Unless returnees are ensured political, economic and social security, their reintegration is a big question mark. If repatriation is to be successful, then the numbers crossing the border is not the only important factor, their sustainability and integration is equally important.
While repatriation of large numbers became success story for UNHCR's achievement during the years 2002-2004, yet it brought into question whether the organization fulfilled its duty by repatriating refugees in conditions of safety and dignity. The fact that UNHCR continues to facilitate and not promote voluntary repatriation to Afghanistan is significant that in doing so it acknowledges that the situation in Afghanistan is neither objectively safe for returnees, nor in its estimation most of the returns are likely to be durable. The numbers assumed importance over durability of repatriation. It has used the Iris technology to detect recyclers. This proved to be of great utility to prevent recyclers from getting assistance the second time. However, UNHCR has not been able to devise any strategy to prevent recycling of those who do not go through the verification process or the Iris detecting technology again.
UNHCR's initial strategy of phased repatriation also failed, because the number of returnees far surpassed the initial figures estimated to return in the year 2002. This exposed it, as it had not assessed the euphoria amongst Afghans. UNHCR's budget was soon stretched by the extraordinary interest in return. It had to make cutbacks in some programs, which showed short sightedness on the part of the organization. The return of such a great number has left Afghanistan with complex problems of accommodating and feeding a large impoverished population. The expectations of returnees are turning into disappointment, which indirectly impact on the decision of the remaining refugees in Pakistan and Iran.
UNHCR should make adequate arrangements for the protection and safety of its own staff in carrying out repatriation and rehabilitation activities.
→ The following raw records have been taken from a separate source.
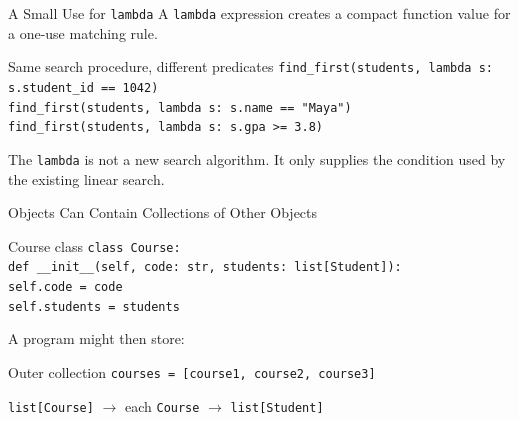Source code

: \documentclass[aspectratio=169,10pt]{beamer}
\begin{document}
\begin{frame}{A Small Use for \texttt{lambda}}
  A \texttt{lambda} expression creates a compact function value for a one-use matching rule.

  \begin{block}{Same search procedure, different predicates}
    \texttt{find\_first(students, lambda s: s.student\_id == 1042)}\\[0.05in]
    \texttt{find\_first(students, lambda s: s.name == "Maya")}\\[0.05in]
    \texttt{find\_first(students, lambda s: s.gpa >= 3.8)}
  \end{block}

  \begin{keyidea}
    The \texttt{lambda} is not a new search algorithm. It only supplies the condition used by the existing linear search.
  \end{keyidea}
\end{frame}


\begin{frame}{Objects Can Contain Collections of Other Objects}
  \begin{block}{Course class}
    \texttt{class Course:}\\
    \hspace*{0.20in}\texttt{def \_\_init\_\_(self, code: str, students: list[Student]):}\\
    \hspace*{0.40in}\texttt{self.code = code}\\
    \hspace*{0.40in}\texttt{self.students = students}
  \end{block}

  A program might then store:
  \begin{block}{Outer collection}
    \texttt{courses = [course1, course2, course3]}
  \end{block}

  \begin{center}
    \texttt{list[Course]} $\rightarrow$ each \texttt{Course} $\rightarrow$ \texttt{list[Student]}
  \end{center}
\end{frame}
\end{document}
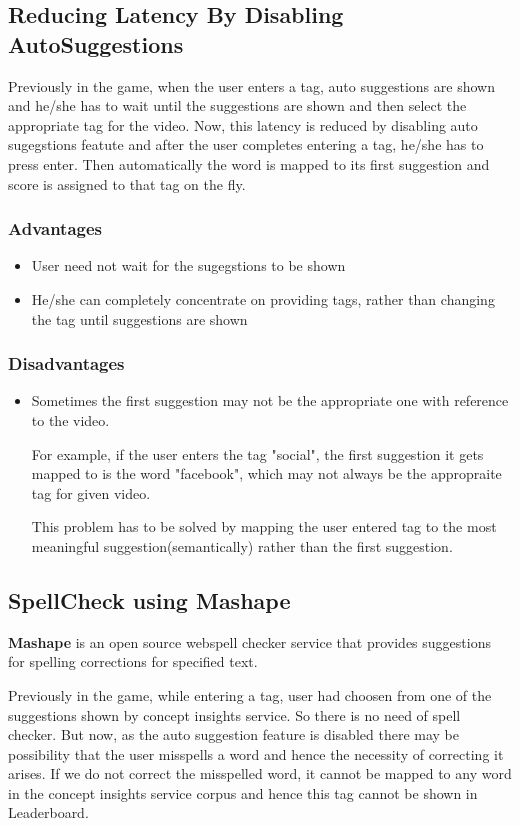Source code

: \documentclass[12pt]{article}
\begin{document}
\subsection{Reducing Latency By Disabling AutoSuggestions} 
Previously in the game, when the user enters a tag, auto suggestions are shown and he/she has to wait until the suggestions are shown and then select the appropriate tag for the video. Now, this latency is reduced by disabling auto sugegstions featute and after the user completes entering a tag, he/she has to press enter. Then automatically the word is mapped to its first suggestion and score is assigned to that tag on the fly.

\subsubsection{Advantages}
\begin{itemize}
\item User need not wait for the sugegstions to be shown
\item He/she can completely concentrate on providing tags, rather than changing the tag until suggestions are shown
\end{itemize}

\subsubsection{Disadvantages} 
\begin{itemize}
\item Sometimes the first suggestion may not be the appropriate one with reference to the video.\

For example, if the user enters the tag "social", the first suggestion it gets mapped to is the word "facebook", which may not always be the appropraite tag for given video.\

This problem has to be solved by mapping the user entered tag to the most meaningful suggestion(semantically) rather than the first suggestion.
\end{itemize}

\subsection{SpellCheck using Mashape\cite{i1}}

\textbf{Mashape\cite{i1} } is an open source webspell checker service that provides suggestions for spelling corrections for specified text.

Previously in the game, while entering a tag, user had choosen from one of the suggestions shown by concept insights service. So there is no need of spell checker.
But now, as the auto suggestion feature is disabled there may be possibility that the user misspells a word and hence the necessity of correcting it arises. If we do not correct the misspelled word, it cannot be mapped to any word in the concept insights service corpus and hence this tag cannot be shown in Leaderboard.    
\end{document}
It may involve the Afghan government and locals in providing them the necessary protection. Attacks on UNHCR workers in Afghanistan, have led to temporary suspension of its activities in the areas, where they operate. When it closes down its office, returnees feel more vulnerable and question the credibility of the organization, which promise them security and protection.
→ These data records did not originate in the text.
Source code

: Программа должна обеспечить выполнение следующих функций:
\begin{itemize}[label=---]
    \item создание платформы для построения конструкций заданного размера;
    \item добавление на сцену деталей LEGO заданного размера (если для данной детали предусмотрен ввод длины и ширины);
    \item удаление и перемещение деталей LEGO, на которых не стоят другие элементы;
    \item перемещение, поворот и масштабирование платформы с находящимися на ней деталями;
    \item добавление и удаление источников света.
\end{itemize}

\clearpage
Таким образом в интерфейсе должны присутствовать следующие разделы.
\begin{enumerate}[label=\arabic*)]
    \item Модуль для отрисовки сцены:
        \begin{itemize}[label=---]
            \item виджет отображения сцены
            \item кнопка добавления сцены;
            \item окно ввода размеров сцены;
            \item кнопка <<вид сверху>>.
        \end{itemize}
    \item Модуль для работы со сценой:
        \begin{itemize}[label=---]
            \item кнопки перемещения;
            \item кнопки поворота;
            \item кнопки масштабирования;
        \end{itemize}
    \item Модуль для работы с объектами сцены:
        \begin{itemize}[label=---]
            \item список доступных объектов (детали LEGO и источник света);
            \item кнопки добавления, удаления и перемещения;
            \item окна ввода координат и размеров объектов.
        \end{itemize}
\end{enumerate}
There is a great deal of uncertainty about the future direction of Afghanistan. While repatriation has taken place amidst insecurity and economic instability, the government needs to take emergency steps to reintegrate the returnees and prevent the flight of its population to neighboring countries. The hopes of returnees should not turn into disappointment otherwise the Afghan government will lose its credibility and trust amongst its own population.
Furthermore, the Afghan government has to broaden its support amongst its own population to establish its credibility; otherwise it will remain weak and incapable of rebuilding the war-devastated country. The longer the Afghan government takes to rely on foreign elements for security, situation would not improve. Gradually it has to reduce its support on them and increasingly involve Afghans to defend the country against internal threats to security. The government has to expedite developing its national army to control and prevent the activities of various militias in the country. Warlordism and extremist elements still threaten the fragile peace. The government has to take serious measures to disarm and reduce the role of warlords otherwise peace will remain an elusive objective.
Mine clearance is essential for farming and making the land safe for living. Thousands of mines are still strewn in various parts of Afghanistan. Unless removed, agricultural activities are not going to start, in turn making the lives of returnees more miserable.
The Afghan government therefore, has to adopt a balanced and integrated approach to make repatriation durable and sustainable. The essential confidence and will of the people to overcome the present difficulties and face challenges need to come from within, rather than strategies worked out on foreign lands to rebuild and reconstruct Afghanistan. This paper was originally prepared for the conference on The Challenge of Rebuilding Afghanistan 2005 organized by Program on Peace Studies and Conflict Resolution; Department of International Relations, University of Karachi and Hanss Seidel Foundation, Islamabad.
1 Article 13(2) of the Universal Declaration of Human Rights (1948) UN General Assembly Resolution No.217 A. 10th December 1948
2 "UNHCR Returnee Monitoring Report Afghanistan Repatriation. Jan-March 2002." www.relief.int. July 22, 2003
3. Hiram A Ruiz, "Repatriation: Tackling Protection and Assistance Concerns," in World Refugee Survey. US Committee for Refugees (USCR) Washington. 1993.p.21
4 UNHCR. Handbook on Voluntary Repatriation : International Protection. Geneva 1996 p.6
5 Protection of Refugees: A Field Guide for NGOs, produced jointly by UNHCR and its NGO Partners. UN.1990.
7 The Iranian government took formal responsibility for the refugee population and - in sharp contrast to Pakistan - allowed foreign NGOs, international organizations and UNHCR only a marginal role. Although it received large number of refugees, Iran was generally considered a supportive country. Refugees were not required to settle in camps, but could live where they found work. They also had access to health care, basic education and subsidized food on the same terms as Iranian citizens. However, there were considerable restrictions on physical movement, and government permits were required for travel within the country. Afghan Refugees in Iran: From Refugee Emergency to Migration Management in a policy brief written by Arne Strande and Astri Suhrke and Kristian Berg Harpviken. Chr. Michelssen Institute, Bergen and the International Peace Research Institute, Oslo. 16 June 2004
8 Ghulam Umar, "The Refugee Problem: An Overview." Pakistan Horizon. Quarterly. VolXXXVIII. No.1. 1985. Pakistan Institute of International Affairs. Karachi. Pakistan. p.25
9 Refugee Policy Group. Afghanistan: Trends and Prospects for Refugee Repatriation. Washington D.C. April 1992.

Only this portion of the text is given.